● What you have to do
Word for word, restate each of the records below.

Source data:
▽

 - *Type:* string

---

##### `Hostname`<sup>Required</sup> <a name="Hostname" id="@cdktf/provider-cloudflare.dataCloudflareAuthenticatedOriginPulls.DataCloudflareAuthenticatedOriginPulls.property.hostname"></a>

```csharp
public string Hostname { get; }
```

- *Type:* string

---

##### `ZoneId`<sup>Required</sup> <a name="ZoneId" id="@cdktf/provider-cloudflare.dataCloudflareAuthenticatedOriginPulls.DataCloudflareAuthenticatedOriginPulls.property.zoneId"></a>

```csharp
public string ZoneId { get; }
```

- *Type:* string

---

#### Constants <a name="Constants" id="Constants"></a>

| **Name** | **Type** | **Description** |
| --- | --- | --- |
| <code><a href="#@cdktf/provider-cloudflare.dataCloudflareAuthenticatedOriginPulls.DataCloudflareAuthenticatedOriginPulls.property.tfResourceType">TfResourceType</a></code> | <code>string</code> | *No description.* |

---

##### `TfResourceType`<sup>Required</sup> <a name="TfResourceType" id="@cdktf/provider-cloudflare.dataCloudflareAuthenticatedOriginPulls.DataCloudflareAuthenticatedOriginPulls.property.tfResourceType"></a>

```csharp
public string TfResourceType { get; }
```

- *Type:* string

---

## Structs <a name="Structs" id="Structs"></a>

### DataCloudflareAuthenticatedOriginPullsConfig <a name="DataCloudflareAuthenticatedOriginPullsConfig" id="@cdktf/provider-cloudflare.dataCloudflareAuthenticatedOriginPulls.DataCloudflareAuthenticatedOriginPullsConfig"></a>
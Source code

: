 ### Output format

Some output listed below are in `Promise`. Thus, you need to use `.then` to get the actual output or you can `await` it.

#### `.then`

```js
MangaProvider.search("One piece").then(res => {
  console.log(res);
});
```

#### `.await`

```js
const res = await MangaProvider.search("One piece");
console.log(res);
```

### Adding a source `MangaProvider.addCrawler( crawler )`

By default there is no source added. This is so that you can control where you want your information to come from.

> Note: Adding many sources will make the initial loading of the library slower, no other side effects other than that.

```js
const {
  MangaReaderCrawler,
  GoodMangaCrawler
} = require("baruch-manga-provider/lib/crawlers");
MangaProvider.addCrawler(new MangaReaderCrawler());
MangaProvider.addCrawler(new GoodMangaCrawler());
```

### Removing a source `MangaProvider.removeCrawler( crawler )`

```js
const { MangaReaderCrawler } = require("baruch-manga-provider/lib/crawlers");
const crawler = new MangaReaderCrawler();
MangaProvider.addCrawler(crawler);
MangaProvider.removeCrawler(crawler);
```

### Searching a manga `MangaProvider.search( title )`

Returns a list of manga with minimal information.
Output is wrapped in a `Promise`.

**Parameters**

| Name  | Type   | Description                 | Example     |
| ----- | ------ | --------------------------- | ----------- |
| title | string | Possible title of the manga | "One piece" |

△

● Output of the exercise
 - *Type:* string

---

##### `Hostname`<sup>Required</sup> <a name="Hostname" id="@cdktf/provider-cloudflare.dataCloudflareAuthenticatedOriginPulls.DataCloudflareAuthenticatedOriginPulls.property.hostname"></a>

```csharp
public string Hostname { get; }
```

- *Type:* string

---

##### `ZoneId`<sup>Required</sup> <a name="ZoneId" id="@cdktf/provider-cloudflare.dataCloudflareAuthenticatedOriginPulls.DataCloudflareAuthenticatedOriginPulls.property.zoneId"></a>

```csharp
public string ZoneId { get; }
```

- *Type:* string

---

#### Constants <a name="Constants" id="Constants"></a>

| **Name** | **Type** | **Description** |
| --- | --- | --- |
| <code><a href="#@cdktf/provider-cloudflare.dataCloudflareAuthenticatedOriginPulls.DataCloudflareAuthenticatedOriginPulls.property.tfResourceType">TfResourceType</a></code> | <code>string</code> | *No description.* |

---

##### `TfResourceType`<sup>Required</sup> <a name="TfResourceType" id="@cdktf/provider-cloudflare.dataCloudflareAuthenticatedOriginPulls.DataCloudflareAuthenticatedOriginPulls.property.tfResourceType"></a>

```csharp
public string TfResourceType { get; }
```

- *Type:* string

---

## Structs <a name="Structs" id="Structs"></a>

### DataCloudflareAuthenticatedOriginPullsConfig <a name="DataCloudflareAuthenticatedOriginPullsConfig" id="@cdktf/provider-cloudflare.dataCloudflareAuthenticatedOriginPulls.DataCloudflareAuthenticatedOriginPullsConfig"></a>
Source code

: ### Output format

Some output listed below are in `Promise`. Thus, you need to use `.then` to get the actual output or you can `await` it.

#### `.then`

```js
MangaProvider.search("One piece").then(res => {
  console.log(res);
});
```

#### `.await`

```js
const res = await MangaProvider.search("One piece");
console.log(res);
```

### Adding a source `MangaProvider.addCrawler( crawler )`

By default there is no source added. This is so that you can control where you want your information to come from.

> Note: Adding many sources will make the initial loading of the library slower, no other side effects other than that.

```js
const {
  MangaReaderCrawler,
  GoodMangaCrawler
} = require("baruch-manga-provider/lib/crawlers");
MangaProvider.addCrawler(new MangaReaderCrawler());
MangaProvider.addCrawler(new GoodMangaCrawler());
```

### Removing a source `MangaProvider.removeCrawler( crawler )`

```js
const { MangaReaderCrawler } = require("baruch-manga-provider/lib/crawlers");
const crawler = new MangaReaderCrawler();
MangaProvider.addCrawler(crawler);
MangaProvider.removeCrawler(crawler);
```

### Searching a manga `MangaProvider.search( title )`

Returns a list of manga with minimal information.
Output is wrapped in a `Promise`.

**Parameters**

| Name  | Type   | Description                 | Example     |
| ----- | ------ | --------------------------- | ----------- |
| title | string | Possible title of the manga | "One piece" |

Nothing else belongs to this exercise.